◆ Description of the task
Show every line of the records below that contains the word "texttt".

───── Data extract

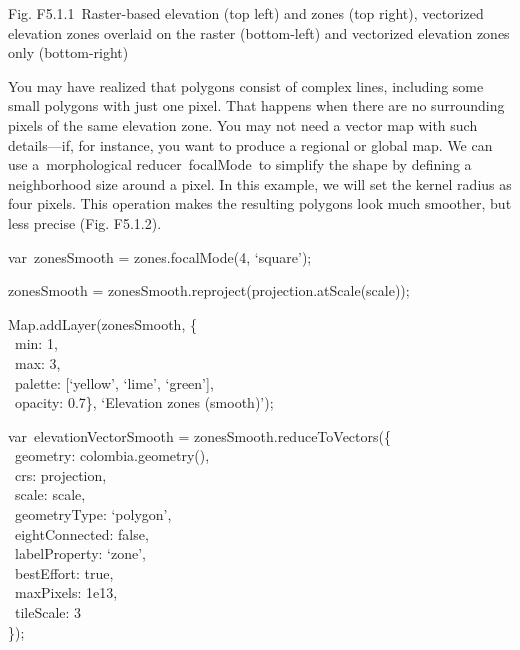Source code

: \documentclass[
  letterpaper,
  DIV=11,
  numbers=noendperiod]{scrreprt}
\begin{document}
Fig. F5.1.1~Raster-based elevation (top left) and zones (top right),
vectorized elevation zones overlaid on the raster (bottom-left) and
vectorized elevation zones only (bottom-right)

You may have realized that polygons consist of complex lines, including
some small polygons with just one pixel. That happens when there are no
surrounding pixels of the same elevation zone. You may not need a vector
map with such details---if, for instance, you want to produce a regional
or global map. We can use a~morphological reducer~focalMode~to simplify
the shape by defining a neighborhood size around a pixel. In this
example, we will set the kernel radius as four pixels. This operation
makes the resulting polygons look much smoother, but less precise (Fig.
F5.1.2).

var~zonesSmooth = zones.focalMode(4, `square');

zonesSmooth = zonesSmooth.reproject(projection.atScale(scale));

Map.addLayer(zonesSmooth, \{\\
\hspace*{0.333em} ~min: 1,\\
\hspace*{0.333em} ~max: 3,\\
\hspace*{0.333em} ~palette: {[}`yellow', `lime', `green'{]},\\
\hspace*{0.333em} ~opacity: 0.7\}, `Elevation zones (smooth)');

var~elevationVectorSmooth = zonesSmooth.reduceToVectors(\{\\
\hspace*{0.333em} ~geometry: colombia.geometry(),\\
\hspace*{0.333em} ~crs: projection,\\
\hspace*{0.333em} ~scale: scale,\\
\hspace*{0.333em} ~geometryType: `polygon',\\
\hspace*{0.333em} ~eightConnected: false,\\
\hspace*{0.333em} ~labelProperty: `zone',\\
\hspace*{0.333em} ~bestEffort: true,\\
\hspace*{0.333em} ~maxPixels: 1e13,\\
\hspace*{0.333em} ~tileScale: 3\\
\});
\end{document}
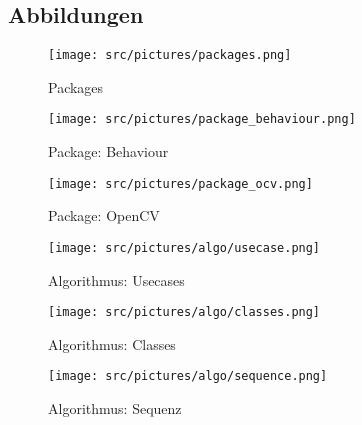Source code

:\begin{appendix}

    \chapter{Abbildungen}

        \begin{figure}[ht]
            \centering
            \texttt{[image: src/pictures/packages.png]}
            \caption{Packages}
            \label{img:packages}
        \end{figure}

        \begin{figure}[ht]
            \centering
            \texttt{[image: src/pictures/package\_behaviour.png]}
            \caption{Package: Behaviour}
            \label{img:package:behaviour}
        \end{figure}

        \begin{figure}[ht]
            \centering
            \texttt{[image: src/pictures/package\_ocv.png]}
            \caption{Package: OpenCV}
            \label{img:package:ocv}
        \end{figure}

        \cleardoubleemptypage

        \begin{figure}[ht]
            \centering
            \texttt{[image: src/pictures/algo/usecase.png]}
            \caption{Algorithmus: Usecases}
            \label{img:algo:usecases}
        \end{figure}

        \cleardoubleemptypage

        \begin{figure}[ht]
            \centering
            \texttt{[image: src/pictures/algo/classes.png]}
            \caption{Algorithmus: Classes}
            \label{img:algo:classes}
        \end{figure}

        \cleardoubleemptypage

        \begin{figure}[ht]
            \centering
            \texttt{[image: src/pictures/algo/sequence.png]}
            \caption{Algorithmus: Sequenz}
            \label{img:algo:sequence}
        \end{figure}

\end{appendix}
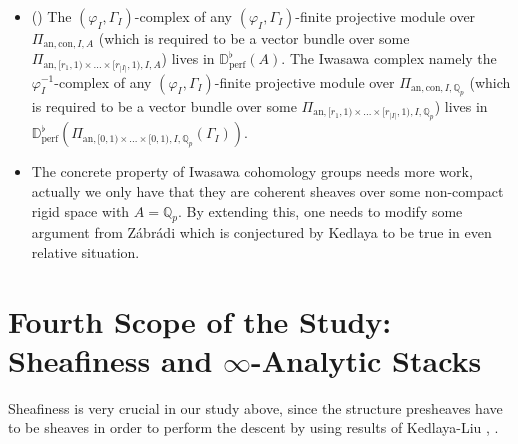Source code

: \documentclass[11pt]{report}
\begin{document}
\begin{itemize}

\justifying
\item<4-> () The $(\varphi_I,\Gamma_I)$-complex of any $(\varphi_I,\Gamma_I)$-finite projective module over $\Pi_{\mathrm{an},\mathrm{con},I,A}$ (which is required to be a vector bundle over some $\Pi_{\mathrm{an},[r_1,1)\times...\times [r_{|I|},1),I,A}$) lives in $\mathbb{D}^\flat_\mathrm{perf}(A)$. The Iwasawa complex namely the $\varphi^{-1}_I$-complex of any $(\varphi_I,\Gamma_I)$-finite projective module over $\Pi_{\mathrm{an},\mathrm{con},I,\mathbb{Q}_p}$ (which is required to be a vector bundle over some $\Pi_{\mathrm{an},[r_1,1)\times...\times [r_{|I|},1),I,\mathbb{Q}_p}$) lives in $\mathbb{D}^\flat_\mathrm{perf}(\Pi_{\mathrm{an},[0,1)\times...\times [0,1),I,\mathbb{Q}_p}(\Gamma_I))$.

\item<5-> The concrete property of Iwasawa cohomology groups needs more work, actually we only have that they are coherent sheaves over some non-compact rigid space with $A=\mathbb{Q}_p$. By extending this, one needs to modify some argument from Z\'abr\'adi \cite[Theorem 3.10]{Z} which is conjectured by Kedlaya to be true in even relative situation.\\	
\end{itemize}
	







\newpage
\section{Fourth Scope of the Study: Sheafiness and $\infty$-Analytic Stacks}

Sheafiness is very crucial in our study above, since the structure presheaves have to be sheaves in order to perform the descent by using results of Kedlaya-Liu \cite[Theorem 2.7.7]{KL1}, \cite[Theorem 2.5.5, Theorem 2.5.14, Section 2.6, Theorem 3.4.8]{KL2}. 
\end{document}
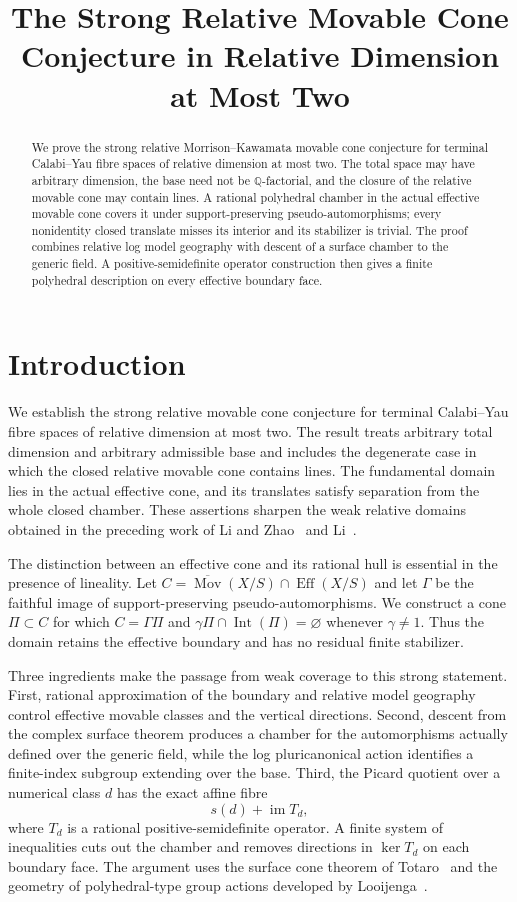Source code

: \documentclass[11pt]{article}
\title{The Strong Relative Movable Cone Conjecture in Relative Dimension at Most Two}
\author{}
\date{}
\DeclareMathOperator{\Eff}{Eff}
\DeclareMathOperator{\Mov}{Mov}
\DeclareMathOperator{\Int}{Int}
\begin{document}
\maketitle
\begin{abstract}
We prove the strong relative Morrison--Kawamata movable cone conjecture for terminal
Calabi--Yau fibre spaces of relative dimension at most two. The total space may have
arbitrary dimension, the base need not be $\mathbb Q$-factorial, and the closure of the
relative movable cone may contain lines. A rational polyhedral chamber in the actual
effective movable cone covers it under support-preserving pseudo-automorphisms;
every nonidentity closed translate misses its interior and its stabilizer is trivial.
The proof combines relative log model geography with descent of a surface chamber
to the generic field. A positive-semidefinite operator construction then gives a
finite polyhedral description on every effective boundary face.
\end{abstract}

\section*{Introduction}
We establish the strong relative movable cone conjecture for terminal Calabi--Yau
fibre spaces of relative dimension at most two. The result treats arbitrary total
dimension and arbitrary admissible base and includes the degenerate case in which
the closed relative movable cone contains lines. The fundamental domain lies in
the actual effective cone, and its translates satisfy separation from the whole
closed chamber. These assertions sharpen the weak relative domains obtained in
the preceding work of Li and Zhao~\cite{LiZhao} and Li~\cite{LiII}.

The distinction between an effective cone and its rational hull is essential in
the presence of lineality. Let $C=\overline{\Mov}(X/S)\cap\Eff(X/S)$ and let
$\Gamma$ be the faithful image of support-preserving pseudo-automorphisms. We
construct a cone $\Pi\subset C$ for which $C=\Gamma\Pi$ and
$\gamma\Pi\cap\Int(\Pi)=\varnothing$ whenever $\gamma\ne1$. Thus the domain
retains the effective boundary and has no residual finite stabilizer.

Three ingredients make the passage from weak coverage to this strong statement.
First, rational approximation of the boundary and relative model geography
control effective movable classes and the vertical directions. Second, descent
from the complex surface theorem produces a chamber for the automorphisms
actually defined over the generic field, while the log pluricanonical action
identifies a finite-index subgroup extending over the base. Third, the Picard
quotient over a numerical class $d$ has the exact affine fibre
\[
  s(d)+\operatorname{im}T_d,
\]
where $T_d$ is a rational positive-semidefinite operator. A finite system of
inequalities cuts out the chamber and removes directions in $\ker T_d$ on each
boundary face. The argument uses the surface cone theorem of Totaro~\cite{Totaro}
and the geometry of polyhedral-type group actions developed by
Looijenga~\cite{Looijenga}.
\end{document}
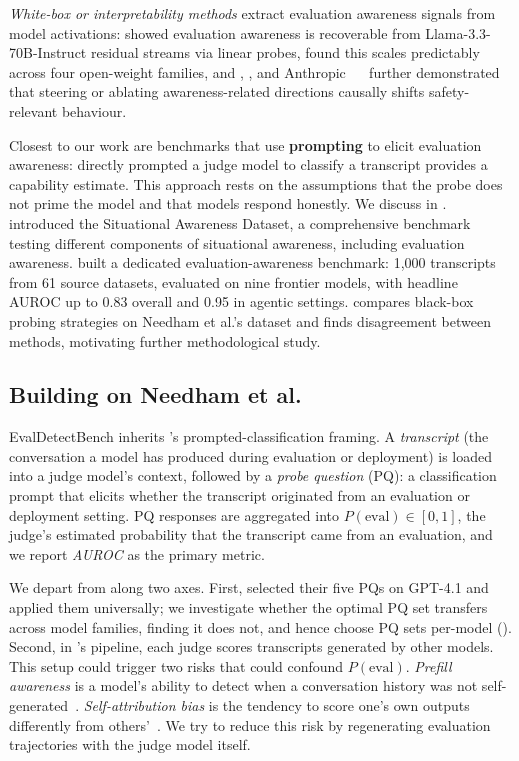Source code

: \documentclass{article}
\newcommand{\needham}{\citet{needham2025}}
\begin{document}
\emph{White-box or interpretability methods} extract evaluation awareness signals from model activations:
\citet{nguyen2025probing} showed evaluation awareness is recoverable
from Llama-3.3-70B-Instruct residual streams via linear probes,
\citet{chaudhary2025scaling} found this scales predictably across four
open-weight families, and \citet{abdelnabi2025hawthorne},
\citet{hua2025organism}, and Anthropic~\citep{anthropic2025sonnet45} ~\citep[\S6.5.2.2]{anthropic2026opus47}
further demonstrated that steering or ablating awareness-related
directions causally shifts safety-relevant behaviour.

Closest to our work are benchmarks that use \textbf{prompting} to elicit evaluation awareness:
directly prompted a judge model to classify a transcript provides a
capability estimate. This approach rests on the assumptions that the
probe does not prime the model and that models respond honestly. We
discuss in . \citet{laine2024sad} introduced the
Situational Awareness Dataset, a comprehensive benchmark testing
different components of situational awareness, including evaluation
awareness. \citet{needham2025} built a dedicated evaluation-awareness
benchmark: 1{,}000 transcripts from 61 source datasets, evaluated on
nine frontier models, with headline AUROC up to 0.83 overall and 0.95
in agentic settings. \citet{ivanov2025blackbox} compares black-box
probing strategies on Needham et al.'s dataset and finds disagreement
between methods, motivating further methodological study.

\subsection{Building on Needham et al.}
\label{sec:background_building}

EvalDetectBench inherits \needham's prompted-classification
framing. A \emph{transcript} (the conversation a model has produced
during evaluation or deployment) is loaded into a judge model's
context, followed by a \emph{probe question} (PQ): a classification
prompt that elicits whether the transcript originated from an
evaluation or deployment setting. PQ responses are aggregated into
\mbox{$P(\text{eval}) \in [0,1]$}, the judge's estimated probability
that the transcript came from an evaluation, and we report
\emph{AUROC} as the primary metric.

We depart from \citet{needham2025} along two axes. First,
\citeauthor{needham2025} selected their five PQs on GPT-4.1 and applied
them universally; we investigate whether the optimal PQ set transfers
across model families, finding it does not, and hence choose PQ sets per-model
(). Second, in \citeauthor{needham2025}'s
pipeline, each judge scores transcripts generated by other models.
This setup could trigger two risks that could confound $P(\text{eval})$.
\emph{Prefill awareness} is a model's ability to detect when a
conversation history was not self-generated~\citep{africa2026prefill}.
\emph{Self-attribution bias} is the tendency to score one's own
outputs differently from
others'~\citep{panickssery2024selfrecognition,khullar2026selfattribution}.
We try to reduce this risk by regenerating evaluation trajectories
with the judge model itself.
\end{document}
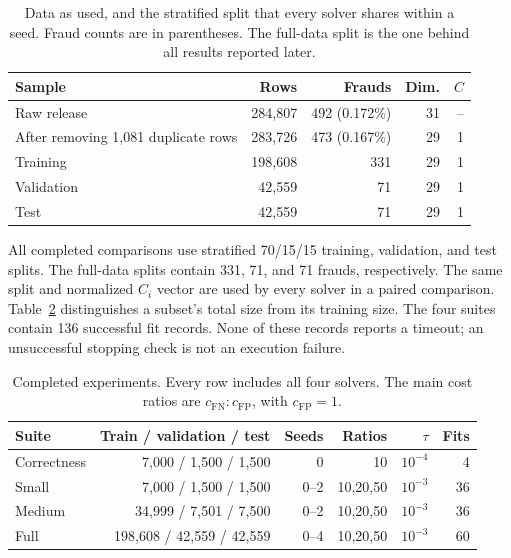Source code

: \documentclass{article}
\newcommand{\FNcost}{c_{\mathrm{FN}}}
\newcommand{\FPcost}{c_{\mathrm{FP}}}
\begin{document}
\begin{table}[htbp]
\caption{Data as used, and the stratified split that every solver shares within a seed. Fraud counts are in parentheses. The full-data split is the one behind all results reported later.}
\label{tab:data}
\centering\small\setlength{\tabcolsep}{5pt}
\begin{tabular}{@{}lrrrr@{}}
\toprule
Sample & Rows & Frauds & Dim. & $C$\\
\midrule
Raw release & 284,807 & 492 (0.172\%) & 31 & --\\
After removing 1,081 duplicate rows & 283,726 & 473 (0.167\%) & 29 & 1\\
\midrule
Training & 198,608 & 331 & 29 & 1\\
Validation & 42,559 & 71 & 29 & 1\\
Test & 42,559 & 71 & 29 & 1\\
\bottomrule
\end{tabular}
\end{table}


All completed comparisons use stratified 70/15/15 training, validation, and test splits. The full-data splits contain 331, 71, and 71 frauds, respectively. The same split and normalized $C_i$ vector are used by every solver in a paired comparison. Table~\ref{tab:matrix} distinguishes a subset's total size from its training size. The four suites contain 136 successful fit records. None of these records reports a timeout; an unsuccessful stopping check is not an execution failure.

\begin{table}[htbp]
\caption{Completed experiments. Every row includes all four solvers. The main cost ratios are $\FNcost:\FPcost$, with $\FPcost=1$.}
\label{tab:matrix}
\centering\small
\setlength{\tabcolsep}{4pt}
\begin{tabular}{@{}lrrrrr@{}}
\toprule
Suite & Train / validation / test & Seeds & Ratios & $\tau$ & Fits\\
\midrule
Correctness & 7,000 / 1,500 / 1,500 & 0 & 10 & $10^{-4}$ & 4\\
Small & 7,000 / 1,500 / 1,500 & 0--2 & 10,20,50 & $10^{-3}$ & 36\\
Medium & 34,999 / 7,501 / 7,500 & 0--2 & 10,20,50 & $10^{-3}$ & 36\\
Full & 198,608 / 42,559 / 42,559 & 0--4 & 10,20,50 & $10^{-3}$ & 60\\
\bottomrule
\end{tabular}
\end{table}
\end{document}
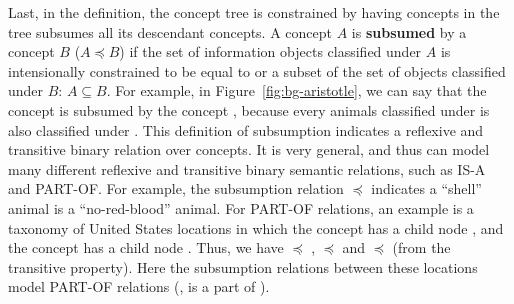 Last, in the definition, the concept tree is constrained by having concepts in the tree subsumes all its descendant concepts. A concept $A$ is \textbf{subsumed} by a concept $B$ ($A \preccurlyeq B$) if the set of information objects classified under $A$ is intensionally constrained to be equal to or a subset of the set of objects classified under $B$: $A \subseteq B$. For example, in Figure~\ref{fig:bg-aristotle}, we can say that the concept  is subsumed by the concept , because every animals classified under  is also classified under . This definition of subsumption indicates a reflexive and transitive binary relation over concepts. It is very general, and thus can model many different reflexive and transitive binary semantic relations, such as IS-A and PART-OF. For example, the subsumption relation  $\preccurlyeq$  indicates a ``shell'' animal is a ``no-red-blood'' animal. For PART-OF relations, an 
example is a taxonomy of United States locations in which the concept  has a child node , and the concept  has a child node . Thus, we have  $\preccurlyeq$ ,   $\preccurlyeq$  and  $\preccurlyeq$  (from the transitive property). Here the subsumption relations between these locations model PART-OF relations (\eg,  is a part of ).




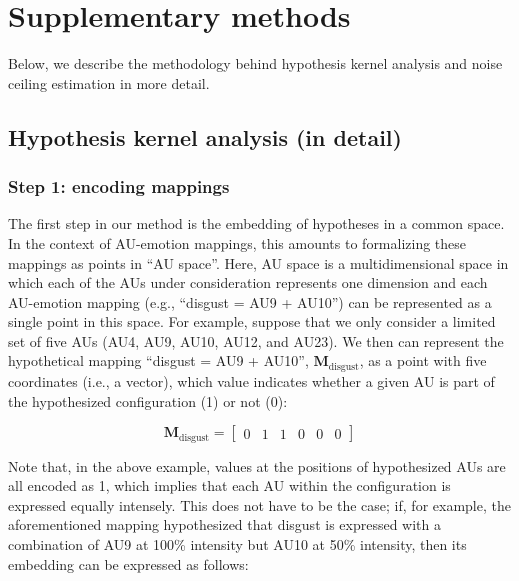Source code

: \documentclass[12pt,american,a4paper,oneside,]{memoir} %
\begin{document}
\hypertarget{hka-supplementary-methods}{%
\section{Supplementary methods}\label{hka-supplementary-methods}}

Below, we describe the methodology behind hypothesis kernel analysis and noise ceiling estimation in more detail.

\hypertarget{hypothesis-kernel-analysis-in-detail}{%
\subsection{Hypothesis kernel analysis (in detail)}\label{hypothesis-kernel-analysis-in-detail}}

\hypertarget{step-1-encoding-mappings}{%
\subsubsection{Step 1: encoding mappings}\label{step-1-encoding-mappings}}

The first step in our method is the embedding of hypotheses in a common space. In the context of AU-emotion mappings, this amounts to formalizing these mappings as points in ``AU space''. Here, AU space is a multidimensional space in which each of the AUs under consideration represents one dimension and each AU-emotion mapping (e.g., ``disgust = AU9 + AU10'') can be represented as a single point in this space. For example, suppose that we only consider a limited set of five AUs (AU4, AU9, AU10, AU12, and AU23). We then can represent the hypothetical mapping ``disgust = AU9 + AU10'', \(\mathbf{M}_{\mathrm{disgust}}\), as a point with five coordinates (i.e., a vector), which value indicates whether a given AU is part of the hypothesized configuration (1) or not (0):

\begin{equation}
\mathbf{M}_{\mathrm{disgust}} = \begin{bmatrix} 0 & 1 & 1 & 0 & 0 & 0 \end{bmatrix}
\end{equation}

Note that, in the above example, values at the positions of hypothesized AUs are all encoded as 1, which implies that each AU within the configuration is expressed equally intensely. This does not have to be the case; if, for example, the aforementioned mapping hypothesized that disgust is expressed with a combination of AU9 at 100\% intensity but AU10 at 50\% intensity, then its embedding can be expressed as follows:
\end{document}
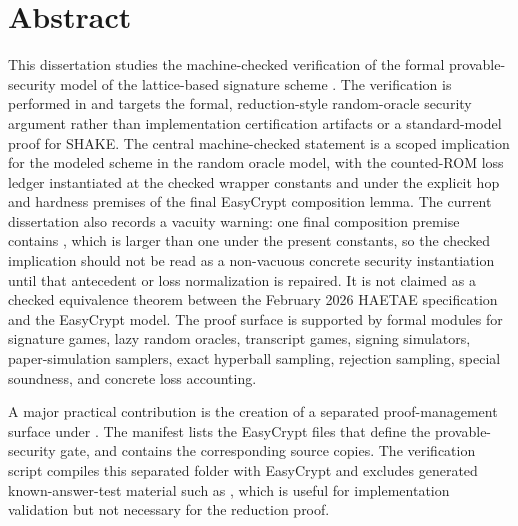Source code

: \chapter*{Abstract}

This dissertation studies the machine-checked verification of the formal
provable-security model of the lattice-based signature scheme \haetae{}.  The
verification is performed in \easycrypt{} and targets the formal,
reduction-style random-oracle security argument rather than implementation
certification artifacts or a standard-model proof for SHAKE.  The central
machine-checked statement is a scoped \eufcma{} implication for the modeled
scheme in the random oracle model, with the counted-ROM loss ledger
instantiated at the checked wrapper constants and under the explicit hop and
hardness premises of the final EasyCrypt composition lemma.  The current
dissertation also records a vacuity warning: one final
composition premise contains , which is
larger than one under the present constants, so the checked implication should
not be read as a non-vacuous concrete security instantiation until that
antecedent or loss normalization is repaired.  It is not claimed as a checked
equivalence theorem between the February 2026 HAETAE specification and the
EasyCrypt model.  The proof surface is supported by formal
modules for signature games, lazy random oracles, transcript games, signing
simulators, paper-simulation samplers, exact hyperball sampling, rejection
sampling, special soundness, and concrete loss accounting.

A major practical contribution is the creation of a separated proof-management
surface under .  The manifest
 lists the EasyCrypt files that define
the provable-security gate, and  contains the
corresponding source copies.  The verification script compiles this separated
folder with EasyCrypt and excludes generated known-answer-test material such as
, which is useful for
implementation validation but not necessary for the reduction proof.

──────────

◆ Task output
            \texttt{[image: src/pictures/packages.png]}
            \texttt{[image: src/pictures/package\_behaviour.png]}
            \texttt{[image: src/pictures/package\_ocv.png]}
            \texttt{[image: src/pictures/algo/usecase.png]}
            \texttt{[image: src/pictures/algo/classes.png]}
            \texttt{[image: src/pictures/algo/sequence.png]}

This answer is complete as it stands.